Я выглядывал извозчика. Далеко вдали гудело «ура». Послышался топот, и огромный отряд конной полиции (жандармов) показался сзади. Впереди ехал в туго затянутом пальто жандармский офицер. Я загляделся. Он был очень красив этой суровой мужской красотой, и лицо у него было разгневанное и умное. Усы огромные. Голова опущенная. Он был чем-то явно недоволен, почти разъярен.

Уж не сделал ли он «упущения по службе» и каялся? Не жалел ли, что допустил все-таки демонстрацию, которая вышла как-то экспромтом, и вышла, в сущности, удивительно, одушевленно, явно удачно, хотя и вполне непредвиденно? Не жалел ли, что не пустил «команду» вскачь, чтобы «очистить улицу» перед самым проездом? Или, по крайней мере, наказать толпу сейчас же вслед?

Конечно, сотни тайных глаз наблюдали и за его распоряжениями, и через час в двух-трех местах «будет доложено» об этих распоряжениях со всей аккуратностью, точностью и, может быть, оттенком клеветы. У всех есть «враги», не исключая даже и жандармских офицеров.

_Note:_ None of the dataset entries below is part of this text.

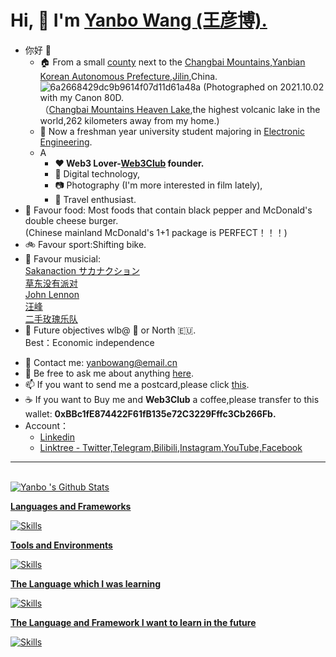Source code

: # Hi, 👋  I'm <a href="https://yanboishere.github.io/" target="_blank">Yanbo  Wang (王彦博).</a> <sup>

<!--my introduction start-->

- 你好 👋
  - 🏠 From a small [county](https://goo.gl/maps/LJFJW1dNQh2Ni7eR6) next to the [Changbai Mountains](https://en.wikipedia.org/wiki/Paektu_Mountain),[Yanbian Korean Autonomous Prefecture](https://en.wikipedia.org/wiki/Yanbian_Korean_Autonomous_Prefecture),[Jilin](https://en.wikipedia.org/wiki/Jilin),China.<br>
  ![6a2668429dc9b9614f07d11d61a48a](https://user-images.githubusercontent.com/76860915/211357148-7ce5062f-13a4-4b1d-8897-d7796a2d6442.jpg)                     (Photographed on 2021.10.02 with my Canon 80D.<br>（[Changbai Mountains Heaven Lake](https://en.wikipedia.org/wiki/Heaven_Lake),the highest volcanic lake in the world,262 kilometers away from my home.)
  - 🏫 Now a freshman year university student majoring in [Electronic Engineering](https://en.wikipedia.org/wiki/Electronic_engineering).
  - A
    - **❤️ Web3 Lover-[Web3Club](https://github.com/Web3-Club) founder.**
    - 📱 Digital technology,
    - 📷 Photography (I'm more interested in film lately),
    - 🎈 Travel enthusiast.
- 🍔 Favour food: 
Most foods that contain black pepper and McDonald's double cheese burger.<br>
  (Chinese mainland McDonald's 1+1 package is PERFECT！！！)
- 🚲 Favour sport:Shifting bike.<br>
- 🎸 Favour musicial: <br>[Sakanaction サカナクション](https://en.wikipedia.org/wiki/Sakanaction) <br>[草东没有派对](https://en.wikipedia.org/wiki/No_Party_for_Cao_Dong)<br> [John Lennon](https://en.wikipedia.org/wiki/John_Lennon) <br>[汪峰](https://en.wikipedia.org/wiki/Wang_Feng_(singer)) <br>[二手玫瑰乐队](https://en.wikipedia.org/wiki/Second_Hand_Rose_(band))
- 🎯 Future objectives
  wlb@ 🗾 or North 🇪🇺.<br>
  Best：Economic independence
  
</details>
  
- 📧 Contact me: yanbowang@email.cn
- 💬 Be free to ask me about anything [here](https://github.com/yanboishere/yanboishere/issues).
- 📫 If you want to send me a postcard,please click [this](https://yanboishere.github.io/post/my-postcard-exchange-items/).
- ☕ If you want to Buy me and **Web3Club** a coffee,please transfer to this wallet: **0xBBc1fE874422F61fB135e72C3229Fffc3Cb266Fb.**
- Account：   
  - [Linkedin](https://www.linkedin.com/in/yanbowang2004/)
  - [Linktree - Twitter,Telegram,Bilibili,Instagram,YouTube,Facebook](https://linktr.ee/yanbowang)

---
</details>

<!--my introduction end -->

<br>

<a href="#stats" align="center">
    <img align="center" alt="Yanbo 's Github Stats" src="https://github-readme-stats.vercel.app/api?username=yanboishere&count_private=true&show_icons=true&include_all_commits=true&show_owner=true&theme=material-palenight"/>
</a>

</details>

<a href="https://github-readme-stats-one-bice.vercel.app/api/top-langs/?username=yanboishere&theme=calm&layout=compact&langs_count=8&include_all_commits=true&role=OWNER,ORGANIZATION_MEMBER#gh-dark-mode-only">
  

  
**Languages and Frameworks**

![Skills](https://skillicons.dev/icons?i=github,cpp,py,md,git,linux,raspberrypi,pr,instagram)

**Tools and Environments**

![Skills](https://skillicons.dev/icons?i=vscode,idea)

**The Language which I was learning**

![Skills](https://skillicons.dev/icons?i=c,cpp,py,go,html,js,css,vue,nodejs,ts)

**The Language and Framework I want to learn in the future**

![Skills](https://skillicons.dev/icons?i=swift,rust,ruby,java)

Он совсем ехал близко. Совсем серьезное лицо, ей-ей, государственное, по крайней мере, гораздо солиднее и политичнее, нежели у Ив. Н. Дурново. Вдруг он, не оглядываясь назад, высоко махнул левою рукою и в ту же минуту стал заворачивать лошадь. Едет прямо на меня! Воображая, что он сейчас велит ударить публику «в нагайки», я, не торгуясь, вскочил в пролетку и дал адрес извозчику. Но задержался. Оказалось, он скомандовал назад и так же, впереди отряда, повел его обратно куда-то, к вокзалу или куда еще, — я уже не видел.

На этот раз «конституция» была спасена: я не был побит.

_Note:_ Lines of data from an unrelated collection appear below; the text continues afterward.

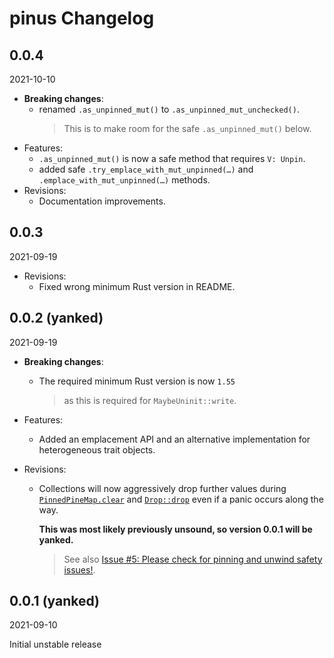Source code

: # pinus Changelog

<!-- markdownlint-disable no-trailing-punctuation -->

## 0.0.4

2021-10-10

- **Breaking changes**:
  - renamed `.as_unpinned_mut()` to `.as_unpinned_mut_unchecked()`.
    > This is to make room for the safe `.as_unpinned_mut()` below.
- Features:
  - `.as_unpinned_mut()` is now a safe method that requires `V: Unpin`.
  - added safe `.try_emplace_with_mut_unpinned(…)` and `.emplace_with_mut_unpinned(…)` methods.
- Revisions:
  - Documentation improvements.

## 0.0.3

2021-09-19

- Revisions:
  - Fixed wrong minimum Rust version in README.

## 0.0.2 (yanked)

2021-09-19

- **Breaking changes**:
  - The required minimum Rust version is now `1.55`
    > as this is required for `MaybeUninit::write`.

- Features:
  - Added an emplacement API and an alternative implementation for heterogeneous trait objects.

- Revisions:
  - Collections will now aggressively drop further values during [`PinnedPineMap.clear`](https://docs.rs/pinus/0.0.2/pinus/prelude/trait.PinnedPineMap.html#method.clear) and [`Drop::drop`](https://doc.rust-lang.org/stable/std/ops/trait.Drop.html#tymethod.drop) even if a panic occurs along the way.

    **This was most likely previously unsound, so version 0.0.1 will be yanked.**

    > See also [Issue #5: Please check for pinning and unwind safety issues!](https://github.com/Tamschi/pinus/issues/5).

## 0.0.1 (yanked)

2021-09-10

Initial unstable release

Мне казалось, что когда кричали «ура», так народно и хорошо, то слышалась именно месть грубому и дикому, месть нелюбящему и ненавидящему:

— Любим! Любим! Ругайтесь и плюйтесь, грозите, морозьте на холоду, — мы все же его любим и не боимся сказать, что любим!

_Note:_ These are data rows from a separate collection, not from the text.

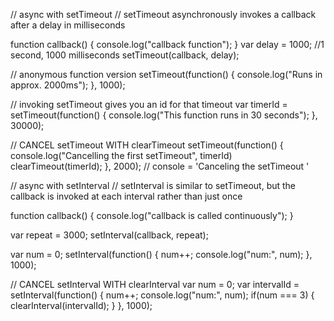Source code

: // async with setTimeout
// setTimeout asynchronously invokes a callback after a delay in milliseconds

function callback() {
	console.log("callback function");
}
var delay = 1000; //1 second, 1000 milliseconds
setTimeout(callback, delay);

// anonymous function version
setTimeout(function() {
	console.log("Runs in approx. 2000ms");
}, 1000);

// invoking setTimeout gives you an id for that timeout
var timerId = setTimeout(function() {
	console.log("This function runs in 30 seconds");
	}, 30000);

// CANCEL setTimeout WITH clearTimeout
setTimeout(function() {
	console.log("Cancelling the first setTimeout", timerId)
	clearTimeout(timerId);
	}, 2000);
// console = 'Canceling the setTimeout <id>'


// async with setInterval
// setInterval is similar to setTimeout, but the callback is invoked at each interval rather than just once

function callback() {
	console.log("callback is called continuously");
}

var repeat = 3000;
setInterval(callback, repeat);

var num = 0;
setInterval(function() {
	num++;
	console.log("num:", num);
	}, 1000);

// CANCEL setInterval WITH clearInterval
var num = 0;
var intervalId = setInterval(function() {
	num++;
	console.log("num:", num);
	if(num === 3) {
		clearInterval(intervalId);
	}
	}, 1000);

— И будем ждать хоть на холоду, стоять в грязи, под дождем, чтобы показать именно вам, как мы любим ненавидимого вами, кого вы считаете врагом своим! За что вы нас заставили маяться, дрожать, простуживаться? Кто и что вам сделал дурного, вредного? У, вы всех ненавидите! И за это вас все ненавидят.

Для встречи своих, какого-нибудь своего архигенерала, устройте хоть оранжерею, хоть теплицу с цветами, — никто его встретить не пойдет, никто за экипажем его не побежит. И вы это знаете. И за это так ненавидите «встречи» наших. Но перед самым вашим носом кричим «ура» и бежим по грязи, падаем и все же бежим, с восторгом, радостью, с гневом и яростью к вам!

Все это слышалось. И я вспомнил из «Цыган» Пушкина эту песнь Земфиры:

Грозный муж!
Старый муж!
Режь меня,
Жги меня, —
Ненавижу тебя!

Право, эта сцена из Пушкина точно разыгралась сегодня передо мною. Да ведь не в том ли романтическая сущность и всего освободительного движения, что молодая цыганка-Русь разлюбила «старого мужа», которого долго любила и была ему верна, и бурною страстью вспыхнула к прекрасному юноше.

С одной стороны:

Его любовь постыла мне:
Мне скучно, сердце воли просит...

И с другой:

Он свежее весны,
Жарче летнего дня!
Как он молод и смел!
Как он любит меня!

Так обнялась молодая Россия с весной, с ожиданием, со свободой, наукой... И пусть скрежещет зубами бессильная старость...


Впервые опубликовано: Русское слово. 1907. 18 мая. № 113.

Василий Васильевич Розанов (1856-1919) - русский религиозный философ, литературный критик и публицист, один из самых противоречивых русских философов XX века.